Rohin Francis dares to ask the question most medical professionals whisper but rarely voice: does deriving genuine joy from a patient's near-death crisis make a doctor a sociopath? In a culture obsessed with burnout and administrative fatigue, Francis flips the script, arguing that the very chaos and adrenaline of emergency medicine are not bugs in the system, but the feature that keeps him human. He offers a raw, unfiltered look at the dichotomy between the soul-crushing bureaucracy of modern healthcare and the pure, unadulterated clarity of saving a life.
The Anti-Bureaucracy Rant
Francis begins by contrasting his current reality with the mundane horrors of hospital administration. He is not complaining about the long hours; he is complaining about the lack of them during the day. He writes, "There are no patient flow champions with clipboards telling me to discharge patients as if that's something I haven't thought of. No Microsoft Teams meetings about budgets." This framing is effective because it validates the frustration of every clinician who feels buried under paperwork, yet it immediately pivots to a deeper truth: the night shift strips away the noise, leaving only the essential act of medicine.
He admits that while he hates leaving his family, the moment he is on the floor, the distractions vanish. "No mandatory resilience training. No passive aggressive emails telling me to do more with less," he notes. This is a powerful critique of the modern NHS, where "resilience" is often a bandage for systemic under-resourcing. Critics might argue that glorifying the chaos ignores the toll such an environment takes on long-term mental health, but Francis is clear that he is describing a specific, high-stakes zone where he feels most competent.
"I went to medical school to be a doctor, not to be an administrator, not to be a manager... I love the action. I love the chaos. I love crash alarms going off."
The Adrenaline Paradox
The core of Francis's argument is a provocative self-examination. He confesses to being an "adrenaline junkie" who feels most alive when alarms are blaring and a nurse shouts that a pulse is gone. He asks the audience to judge him: "Does that make me something of a sociopath? Or should we actually want our doctors to get a kick out of what they do?" This is the piece's most daring move. By admitting he enjoys the "cataclysmic emergency," he risks alienating readers who expect stoic detachment from their healers.

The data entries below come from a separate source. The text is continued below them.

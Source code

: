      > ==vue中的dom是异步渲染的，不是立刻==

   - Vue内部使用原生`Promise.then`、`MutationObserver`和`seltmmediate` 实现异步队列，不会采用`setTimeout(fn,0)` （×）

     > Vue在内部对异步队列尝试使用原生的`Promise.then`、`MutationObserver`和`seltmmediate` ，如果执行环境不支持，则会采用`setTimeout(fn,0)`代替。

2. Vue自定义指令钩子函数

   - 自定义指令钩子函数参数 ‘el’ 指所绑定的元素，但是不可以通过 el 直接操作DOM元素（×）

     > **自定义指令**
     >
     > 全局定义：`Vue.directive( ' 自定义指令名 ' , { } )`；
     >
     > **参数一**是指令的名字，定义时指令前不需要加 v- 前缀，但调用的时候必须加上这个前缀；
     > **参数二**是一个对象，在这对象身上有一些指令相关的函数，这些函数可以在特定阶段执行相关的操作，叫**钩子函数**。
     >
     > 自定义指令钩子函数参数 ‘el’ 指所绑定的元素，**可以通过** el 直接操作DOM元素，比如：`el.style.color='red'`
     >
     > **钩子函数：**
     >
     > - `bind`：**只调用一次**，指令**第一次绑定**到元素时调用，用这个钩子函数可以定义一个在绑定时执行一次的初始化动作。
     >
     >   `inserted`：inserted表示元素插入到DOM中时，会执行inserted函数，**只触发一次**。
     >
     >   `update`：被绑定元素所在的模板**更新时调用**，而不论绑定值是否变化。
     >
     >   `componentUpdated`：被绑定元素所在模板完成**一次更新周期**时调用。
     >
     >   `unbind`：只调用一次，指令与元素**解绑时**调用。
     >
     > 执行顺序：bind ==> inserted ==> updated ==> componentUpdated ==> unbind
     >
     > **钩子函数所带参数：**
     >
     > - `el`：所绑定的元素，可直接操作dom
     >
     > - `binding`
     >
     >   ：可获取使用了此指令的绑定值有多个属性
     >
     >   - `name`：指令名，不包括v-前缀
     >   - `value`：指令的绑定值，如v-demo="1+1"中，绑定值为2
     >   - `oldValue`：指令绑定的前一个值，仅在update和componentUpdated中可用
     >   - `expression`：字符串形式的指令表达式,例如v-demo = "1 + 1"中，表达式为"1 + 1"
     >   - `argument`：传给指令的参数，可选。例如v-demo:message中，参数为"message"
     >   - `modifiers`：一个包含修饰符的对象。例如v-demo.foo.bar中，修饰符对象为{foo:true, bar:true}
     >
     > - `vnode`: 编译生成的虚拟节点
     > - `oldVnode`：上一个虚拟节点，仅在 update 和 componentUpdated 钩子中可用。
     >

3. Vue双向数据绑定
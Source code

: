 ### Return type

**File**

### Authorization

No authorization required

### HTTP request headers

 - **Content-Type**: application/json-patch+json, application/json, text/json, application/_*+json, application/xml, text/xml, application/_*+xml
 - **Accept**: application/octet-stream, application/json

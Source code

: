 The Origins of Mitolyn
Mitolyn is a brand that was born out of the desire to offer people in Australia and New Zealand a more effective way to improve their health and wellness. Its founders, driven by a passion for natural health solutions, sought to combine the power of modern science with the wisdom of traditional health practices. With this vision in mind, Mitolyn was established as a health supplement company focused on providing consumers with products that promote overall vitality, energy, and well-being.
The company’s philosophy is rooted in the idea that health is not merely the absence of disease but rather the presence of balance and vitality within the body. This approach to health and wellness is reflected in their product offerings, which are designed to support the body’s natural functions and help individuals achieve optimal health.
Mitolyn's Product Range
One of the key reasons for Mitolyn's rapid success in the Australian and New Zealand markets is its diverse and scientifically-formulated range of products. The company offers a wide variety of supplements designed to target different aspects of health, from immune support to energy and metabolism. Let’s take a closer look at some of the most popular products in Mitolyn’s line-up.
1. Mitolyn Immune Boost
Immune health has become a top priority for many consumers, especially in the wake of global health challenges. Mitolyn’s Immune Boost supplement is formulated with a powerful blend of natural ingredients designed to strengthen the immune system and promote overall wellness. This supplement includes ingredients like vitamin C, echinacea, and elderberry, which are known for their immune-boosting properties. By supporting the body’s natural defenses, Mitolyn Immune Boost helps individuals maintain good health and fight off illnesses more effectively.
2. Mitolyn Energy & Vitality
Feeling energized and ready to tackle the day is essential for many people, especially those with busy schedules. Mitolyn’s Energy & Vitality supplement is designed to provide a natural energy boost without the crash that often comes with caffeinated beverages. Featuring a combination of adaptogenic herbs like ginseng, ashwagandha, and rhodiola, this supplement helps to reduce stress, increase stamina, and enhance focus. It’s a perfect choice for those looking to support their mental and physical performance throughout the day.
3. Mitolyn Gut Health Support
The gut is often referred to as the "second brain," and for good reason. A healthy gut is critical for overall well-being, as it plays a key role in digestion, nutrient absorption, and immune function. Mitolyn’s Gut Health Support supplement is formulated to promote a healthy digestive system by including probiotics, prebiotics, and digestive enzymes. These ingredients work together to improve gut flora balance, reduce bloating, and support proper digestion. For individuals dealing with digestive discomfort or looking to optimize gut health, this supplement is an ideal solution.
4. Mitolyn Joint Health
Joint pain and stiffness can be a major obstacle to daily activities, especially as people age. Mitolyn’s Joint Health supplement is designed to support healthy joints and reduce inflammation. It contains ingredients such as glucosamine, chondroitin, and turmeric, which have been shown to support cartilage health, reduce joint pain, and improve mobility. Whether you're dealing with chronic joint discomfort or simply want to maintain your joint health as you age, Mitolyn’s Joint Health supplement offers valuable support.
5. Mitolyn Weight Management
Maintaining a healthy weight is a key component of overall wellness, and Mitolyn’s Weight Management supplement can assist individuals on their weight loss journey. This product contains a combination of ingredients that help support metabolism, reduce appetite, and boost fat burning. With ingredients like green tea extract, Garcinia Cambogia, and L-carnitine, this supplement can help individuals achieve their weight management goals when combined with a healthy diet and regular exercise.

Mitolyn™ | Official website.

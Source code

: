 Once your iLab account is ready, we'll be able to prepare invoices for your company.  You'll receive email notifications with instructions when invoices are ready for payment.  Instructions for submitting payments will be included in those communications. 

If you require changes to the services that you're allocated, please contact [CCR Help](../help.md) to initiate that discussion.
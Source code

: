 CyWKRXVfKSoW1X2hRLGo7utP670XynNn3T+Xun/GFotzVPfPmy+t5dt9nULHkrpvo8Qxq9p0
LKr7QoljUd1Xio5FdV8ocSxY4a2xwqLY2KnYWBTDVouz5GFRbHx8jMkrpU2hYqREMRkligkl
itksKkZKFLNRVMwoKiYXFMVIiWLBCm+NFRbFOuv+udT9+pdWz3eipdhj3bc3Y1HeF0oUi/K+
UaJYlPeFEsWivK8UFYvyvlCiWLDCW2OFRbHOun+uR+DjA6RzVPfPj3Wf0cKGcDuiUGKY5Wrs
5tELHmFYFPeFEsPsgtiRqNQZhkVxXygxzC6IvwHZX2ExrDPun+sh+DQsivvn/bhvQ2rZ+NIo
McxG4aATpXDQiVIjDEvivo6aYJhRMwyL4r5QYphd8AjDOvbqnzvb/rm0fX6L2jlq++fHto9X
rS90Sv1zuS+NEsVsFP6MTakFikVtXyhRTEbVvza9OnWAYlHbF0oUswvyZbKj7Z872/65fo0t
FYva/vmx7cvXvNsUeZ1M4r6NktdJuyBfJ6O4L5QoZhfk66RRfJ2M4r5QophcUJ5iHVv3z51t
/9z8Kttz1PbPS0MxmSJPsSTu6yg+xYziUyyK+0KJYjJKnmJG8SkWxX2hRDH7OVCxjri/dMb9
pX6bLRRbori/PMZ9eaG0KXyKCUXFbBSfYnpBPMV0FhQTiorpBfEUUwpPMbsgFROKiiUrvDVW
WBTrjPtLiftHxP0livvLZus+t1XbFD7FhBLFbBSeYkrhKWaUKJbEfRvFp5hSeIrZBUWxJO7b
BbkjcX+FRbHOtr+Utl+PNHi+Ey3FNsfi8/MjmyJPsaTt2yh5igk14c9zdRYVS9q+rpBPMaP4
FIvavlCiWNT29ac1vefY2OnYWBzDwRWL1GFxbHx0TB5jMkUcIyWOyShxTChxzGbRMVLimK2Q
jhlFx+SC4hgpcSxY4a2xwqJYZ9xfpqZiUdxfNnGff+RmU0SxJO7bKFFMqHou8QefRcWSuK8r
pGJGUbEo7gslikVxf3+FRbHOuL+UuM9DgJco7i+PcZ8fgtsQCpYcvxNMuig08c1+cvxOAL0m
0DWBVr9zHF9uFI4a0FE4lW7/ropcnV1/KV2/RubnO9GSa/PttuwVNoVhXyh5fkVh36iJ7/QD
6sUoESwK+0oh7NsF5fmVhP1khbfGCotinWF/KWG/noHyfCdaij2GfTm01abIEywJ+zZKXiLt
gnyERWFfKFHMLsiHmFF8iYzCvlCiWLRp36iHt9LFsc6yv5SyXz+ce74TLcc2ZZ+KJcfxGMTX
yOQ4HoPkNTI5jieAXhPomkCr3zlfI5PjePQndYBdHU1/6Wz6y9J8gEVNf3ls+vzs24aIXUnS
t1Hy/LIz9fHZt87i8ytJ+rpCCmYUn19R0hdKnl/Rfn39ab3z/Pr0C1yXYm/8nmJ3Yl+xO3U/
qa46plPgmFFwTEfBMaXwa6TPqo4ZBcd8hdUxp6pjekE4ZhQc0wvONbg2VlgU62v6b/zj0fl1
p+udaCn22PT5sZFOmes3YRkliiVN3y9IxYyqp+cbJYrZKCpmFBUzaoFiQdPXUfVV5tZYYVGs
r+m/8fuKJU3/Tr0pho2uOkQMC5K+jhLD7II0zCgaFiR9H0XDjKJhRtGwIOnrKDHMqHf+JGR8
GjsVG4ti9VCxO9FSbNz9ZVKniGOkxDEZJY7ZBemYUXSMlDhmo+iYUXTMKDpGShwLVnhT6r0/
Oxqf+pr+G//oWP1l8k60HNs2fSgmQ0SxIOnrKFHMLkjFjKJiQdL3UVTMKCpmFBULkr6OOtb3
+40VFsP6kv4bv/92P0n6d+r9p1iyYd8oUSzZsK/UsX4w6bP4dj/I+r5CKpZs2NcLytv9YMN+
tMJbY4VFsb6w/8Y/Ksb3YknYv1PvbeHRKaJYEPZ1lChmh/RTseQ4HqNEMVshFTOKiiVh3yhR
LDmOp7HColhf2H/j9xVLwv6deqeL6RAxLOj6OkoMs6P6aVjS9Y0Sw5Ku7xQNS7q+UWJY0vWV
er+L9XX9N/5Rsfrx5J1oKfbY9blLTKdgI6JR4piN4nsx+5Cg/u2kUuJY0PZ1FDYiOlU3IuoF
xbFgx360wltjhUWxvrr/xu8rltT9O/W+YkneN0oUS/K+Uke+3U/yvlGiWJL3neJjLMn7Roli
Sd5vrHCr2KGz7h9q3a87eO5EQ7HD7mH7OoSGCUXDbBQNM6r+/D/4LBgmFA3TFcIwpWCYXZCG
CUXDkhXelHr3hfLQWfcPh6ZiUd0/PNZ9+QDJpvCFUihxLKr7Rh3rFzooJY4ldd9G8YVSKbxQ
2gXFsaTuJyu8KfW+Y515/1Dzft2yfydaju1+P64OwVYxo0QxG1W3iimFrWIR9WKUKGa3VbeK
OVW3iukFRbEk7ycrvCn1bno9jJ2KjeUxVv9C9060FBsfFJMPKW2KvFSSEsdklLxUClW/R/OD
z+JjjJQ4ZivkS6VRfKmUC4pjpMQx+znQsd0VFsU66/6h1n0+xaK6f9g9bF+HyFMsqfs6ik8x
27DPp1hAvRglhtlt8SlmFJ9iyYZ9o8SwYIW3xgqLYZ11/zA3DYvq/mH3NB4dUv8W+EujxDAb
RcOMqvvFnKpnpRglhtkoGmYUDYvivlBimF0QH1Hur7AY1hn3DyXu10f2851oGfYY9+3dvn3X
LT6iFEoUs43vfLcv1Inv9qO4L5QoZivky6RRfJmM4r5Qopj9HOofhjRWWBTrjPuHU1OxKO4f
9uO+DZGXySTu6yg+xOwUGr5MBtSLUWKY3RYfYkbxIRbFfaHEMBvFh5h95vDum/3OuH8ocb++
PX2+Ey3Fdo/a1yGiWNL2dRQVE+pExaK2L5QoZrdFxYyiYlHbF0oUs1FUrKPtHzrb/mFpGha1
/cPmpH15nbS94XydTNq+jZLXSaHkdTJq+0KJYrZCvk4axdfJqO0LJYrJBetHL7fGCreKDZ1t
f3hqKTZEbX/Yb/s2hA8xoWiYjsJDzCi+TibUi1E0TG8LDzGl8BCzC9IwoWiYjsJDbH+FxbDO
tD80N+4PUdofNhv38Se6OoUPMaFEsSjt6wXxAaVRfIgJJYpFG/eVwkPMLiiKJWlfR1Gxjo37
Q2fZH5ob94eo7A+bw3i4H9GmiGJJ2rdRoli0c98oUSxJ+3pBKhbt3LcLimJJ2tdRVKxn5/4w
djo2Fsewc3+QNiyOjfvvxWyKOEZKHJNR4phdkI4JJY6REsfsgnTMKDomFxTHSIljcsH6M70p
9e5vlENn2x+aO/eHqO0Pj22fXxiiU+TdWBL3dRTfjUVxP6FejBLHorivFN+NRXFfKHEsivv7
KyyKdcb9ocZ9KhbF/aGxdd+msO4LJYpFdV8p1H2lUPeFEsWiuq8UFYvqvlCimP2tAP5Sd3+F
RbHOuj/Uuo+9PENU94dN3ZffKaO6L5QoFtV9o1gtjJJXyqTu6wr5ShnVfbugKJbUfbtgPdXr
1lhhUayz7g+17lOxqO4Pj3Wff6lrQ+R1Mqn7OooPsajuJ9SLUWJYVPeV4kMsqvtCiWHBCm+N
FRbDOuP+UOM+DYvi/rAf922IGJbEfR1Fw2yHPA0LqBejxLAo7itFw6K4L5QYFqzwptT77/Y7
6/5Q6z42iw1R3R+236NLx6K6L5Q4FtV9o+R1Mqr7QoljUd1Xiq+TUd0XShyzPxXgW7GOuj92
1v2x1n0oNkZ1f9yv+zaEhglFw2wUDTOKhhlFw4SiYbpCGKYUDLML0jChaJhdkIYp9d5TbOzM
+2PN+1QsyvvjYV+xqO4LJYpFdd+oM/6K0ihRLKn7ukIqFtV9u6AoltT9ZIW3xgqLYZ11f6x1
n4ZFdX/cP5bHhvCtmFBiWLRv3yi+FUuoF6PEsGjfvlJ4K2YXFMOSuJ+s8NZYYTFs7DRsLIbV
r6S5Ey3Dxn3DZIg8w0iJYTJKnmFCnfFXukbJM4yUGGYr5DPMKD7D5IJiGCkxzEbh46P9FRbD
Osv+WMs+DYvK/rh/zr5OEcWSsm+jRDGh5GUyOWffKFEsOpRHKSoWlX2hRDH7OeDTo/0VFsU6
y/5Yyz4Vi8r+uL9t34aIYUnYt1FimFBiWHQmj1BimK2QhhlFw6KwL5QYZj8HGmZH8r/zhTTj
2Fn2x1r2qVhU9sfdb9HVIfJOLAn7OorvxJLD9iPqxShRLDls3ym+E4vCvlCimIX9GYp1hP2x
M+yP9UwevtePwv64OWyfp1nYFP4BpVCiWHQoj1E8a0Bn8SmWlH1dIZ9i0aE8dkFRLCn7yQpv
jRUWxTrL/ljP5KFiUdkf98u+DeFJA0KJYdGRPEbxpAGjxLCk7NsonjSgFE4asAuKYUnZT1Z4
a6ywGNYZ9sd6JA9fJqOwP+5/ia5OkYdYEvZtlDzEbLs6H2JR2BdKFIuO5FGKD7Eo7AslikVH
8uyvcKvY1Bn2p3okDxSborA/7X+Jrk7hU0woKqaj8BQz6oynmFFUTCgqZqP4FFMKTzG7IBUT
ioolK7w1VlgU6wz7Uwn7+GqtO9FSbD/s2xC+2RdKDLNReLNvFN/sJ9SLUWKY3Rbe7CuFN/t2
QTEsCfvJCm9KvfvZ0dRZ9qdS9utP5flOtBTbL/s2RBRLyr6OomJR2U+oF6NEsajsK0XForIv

However, Francis reframes this enjoyment not as a lack of empathy, but as a profound professional alignment. He argues that when a patient is crashing, the doctor's role is singular and clear. "When people ask me if I'd ever leave medicine and do YouTube full-time... I don't know if I'd ever feel as comfortable as I do as a cardiologist." This honesty is refreshing. It suggests that the best doctors aren't those who are detached, but those who are deeply, viscerally engaged with the stakes of their work. The danger here is the potential for burnout if the "high" becomes the only metric of success, but Francis seems to understand the balance.
Ben and the Soul Music DJ
To ground his philosophical musing, Francis recounts the story of Ben, a 28-year-old soul music DJ battling severe sarcoidosis and pneumonia. The narrative is a masterclass in tension. Ben was a young man with a complex condition, surrounded by a loving family, fighting a losing battle against a virus that caused his lungs to "pop holes." Francis describes the surreal atmosphere of the ICU, where the patient's favorite music played on a loop as his condition deteriorated.
The climax arrives on a chaotic weekend when Francis, a junior doctor, is the only one available to handle a tension pneumothorax—a life-threatening collapse of the lung caused by trapped air. With his senior registrar busy on another code, Francis is alone. "I plunged a big needle into Ben's chest. I heard that hiss of air escaping and almost immediately saw his parameters improve," he recalls. The scene is underscored by Al Green's "Let's Stay Together," a detail that elevates the moment from a medical procedure to a cinematic, almost spiritual experience.
"I felt a kind of euphoria as my heart rate started settling down again. To this day, Let's Stay Together makes me think of this strange moment."
This anecdote serves as the ultimate defense of his "sociopath" question. The euphoria he felt wasn't at Ben's suffering, but at his own ability to intervene and fix a broken system. It was the triumph of skill over chaos. Francis writes, "I'm an adrenaline junkie... I mean, my own indogenous adrenaline. Nothing brings me more professional enjoyment than a day when there is some cataclysmic emergency." The story proves that for some, the intensity of the emergency is not a barrier to compassion, but the very medium through which it is expressed.
Bottom Line
Francis's most compelling argument is that the "soul" of medicine lies in the crisis, not the consultation, and that doctors who thrive on that chaos are not monsters, but essential specialists in the art of survival. The piece's vulnerability is its romanticization of the emergency, which may inadvertently minimize the very real, non-glamorous work of chronic care and the systemic failures that create so many emergencies in the first place. Yet, as a testament to the raw, unfiltered humanity of the doctor-patient relationship in its most critical moments, it is unforgettable.